Exercise details :: Copy verbatim the block of lines in the entries below whose first line contains "Since $j: M_0" and whose last line contains "which is compact". Leave out all other lines.

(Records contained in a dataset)
⁂

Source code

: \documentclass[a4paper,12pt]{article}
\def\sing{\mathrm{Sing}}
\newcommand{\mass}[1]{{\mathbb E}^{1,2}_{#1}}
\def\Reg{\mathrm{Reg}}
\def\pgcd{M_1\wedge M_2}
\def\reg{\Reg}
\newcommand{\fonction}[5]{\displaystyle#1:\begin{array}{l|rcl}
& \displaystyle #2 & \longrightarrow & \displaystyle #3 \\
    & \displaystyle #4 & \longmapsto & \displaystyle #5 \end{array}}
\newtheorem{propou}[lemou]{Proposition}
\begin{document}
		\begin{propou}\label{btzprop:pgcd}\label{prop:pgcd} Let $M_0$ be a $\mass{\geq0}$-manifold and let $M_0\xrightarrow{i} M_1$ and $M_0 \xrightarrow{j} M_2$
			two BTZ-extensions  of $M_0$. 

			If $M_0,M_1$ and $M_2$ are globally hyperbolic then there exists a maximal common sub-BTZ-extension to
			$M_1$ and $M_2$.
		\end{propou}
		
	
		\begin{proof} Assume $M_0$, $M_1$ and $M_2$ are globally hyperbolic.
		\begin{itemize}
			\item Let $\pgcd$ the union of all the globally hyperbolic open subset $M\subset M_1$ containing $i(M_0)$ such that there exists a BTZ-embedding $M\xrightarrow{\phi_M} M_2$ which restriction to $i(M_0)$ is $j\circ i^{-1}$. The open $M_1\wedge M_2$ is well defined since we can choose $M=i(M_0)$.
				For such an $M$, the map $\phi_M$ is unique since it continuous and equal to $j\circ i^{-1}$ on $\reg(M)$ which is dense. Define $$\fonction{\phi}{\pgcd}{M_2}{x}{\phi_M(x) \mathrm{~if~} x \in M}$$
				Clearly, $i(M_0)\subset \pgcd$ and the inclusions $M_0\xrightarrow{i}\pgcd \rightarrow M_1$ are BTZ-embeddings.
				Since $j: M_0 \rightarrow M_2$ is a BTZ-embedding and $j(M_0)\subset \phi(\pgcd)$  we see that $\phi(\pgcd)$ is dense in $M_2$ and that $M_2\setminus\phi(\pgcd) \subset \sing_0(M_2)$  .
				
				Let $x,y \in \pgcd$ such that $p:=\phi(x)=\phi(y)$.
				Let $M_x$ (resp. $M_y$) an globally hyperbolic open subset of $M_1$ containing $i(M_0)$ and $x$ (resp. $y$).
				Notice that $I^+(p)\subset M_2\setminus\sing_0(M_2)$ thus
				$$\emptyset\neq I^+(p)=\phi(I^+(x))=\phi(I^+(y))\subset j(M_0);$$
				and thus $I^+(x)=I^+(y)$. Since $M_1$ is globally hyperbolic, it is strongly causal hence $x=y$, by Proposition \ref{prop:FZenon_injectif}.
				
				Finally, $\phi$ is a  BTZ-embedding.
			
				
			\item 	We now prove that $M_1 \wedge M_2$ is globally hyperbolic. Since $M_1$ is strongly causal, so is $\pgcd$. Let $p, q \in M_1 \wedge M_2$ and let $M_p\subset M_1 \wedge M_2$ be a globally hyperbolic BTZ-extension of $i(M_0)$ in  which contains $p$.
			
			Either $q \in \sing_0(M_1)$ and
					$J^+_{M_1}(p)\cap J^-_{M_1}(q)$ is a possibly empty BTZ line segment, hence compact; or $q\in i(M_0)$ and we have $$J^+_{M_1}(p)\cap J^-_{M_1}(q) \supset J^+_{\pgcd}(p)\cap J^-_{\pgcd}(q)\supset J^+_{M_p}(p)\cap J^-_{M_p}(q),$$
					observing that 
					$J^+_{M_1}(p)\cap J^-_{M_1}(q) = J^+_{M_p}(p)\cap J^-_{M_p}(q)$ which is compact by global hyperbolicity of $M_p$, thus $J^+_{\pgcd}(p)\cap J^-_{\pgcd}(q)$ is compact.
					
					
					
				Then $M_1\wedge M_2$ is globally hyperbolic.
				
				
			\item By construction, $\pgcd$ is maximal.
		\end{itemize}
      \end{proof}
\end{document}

⁂

Task output ::
				Since $j: M_0 \rightarrow M_2$ is a BTZ-embedding and $j(M_0)\subset \phi(\pgcd)$  we see that $\phi(\pgcd)$ is dense in $M_2$ and that $M_2\setminus\phi(\pgcd) \subset \sing_0(M_2)$  .
				
				Let $x,y \in \pgcd$ such that $p:=\phi(x)=\phi(y)$.
				Let $M_x$ (resp. $M_y$) an globally hyperbolic open subset of $M_1$ containing $i(M_0)$ and $x$ (resp. $y$).
				Notice that $I^+(p)\subset M_2\setminus\sing_0(M_2)$ thus
				$$\emptyset\neq I^+(p)=\phi(I^+(x))=\phi(I^+(y))\subset j(M_0);$$
				and thus $I^+(x)=I^+(y)$. Since $M_1$ is globally hyperbolic, it is strongly causal hence $x=y$, by Proposition \ref{prop:FZenon_injectif}.
				
				Finally, $\phi$ is a  BTZ-embedding.
			
				
			\item 	We now prove that $M_1 \wedge M_2$ is globally hyperbolic. Since $M_1$ is strongly causal, so is $\pgcd$. Let $p, q \in M_1 \wedge M_2$ and let $M_p\subset M_1 \wedge M_2$ be a globally hyperbolic BTZ-extension of $i(M_0)$ in  which contains $p$.
			
			Either $q \in \sing_0(M_1)$ and
					$J^+_{M_1}(p)\cap J^-_{M_1}(q)$ is a possibly empty BTZ line segment, hence compact; or $q\in i(M_0)$ and we have $$J^+_{M_1}(p)\cap J^-_{M_1}(q) \supset J^+_{\pgcd}(p)\cap J^-_{\pgcd}(q)\supset J^+_{M_p}(p)\cap J^-_{M_p}(q),$$
					observing that 
					$J^+_{M_1}(p)\cap J^-_{M_1}(q) = J^+_{M_p}(p)\cap J^-_{M_p}(q)$ which is compact by global hyperbolicity of $M_p$, thus $J^+_{\pgcd}(p)\cap J^-_{\pgcd}(q)$ is compact.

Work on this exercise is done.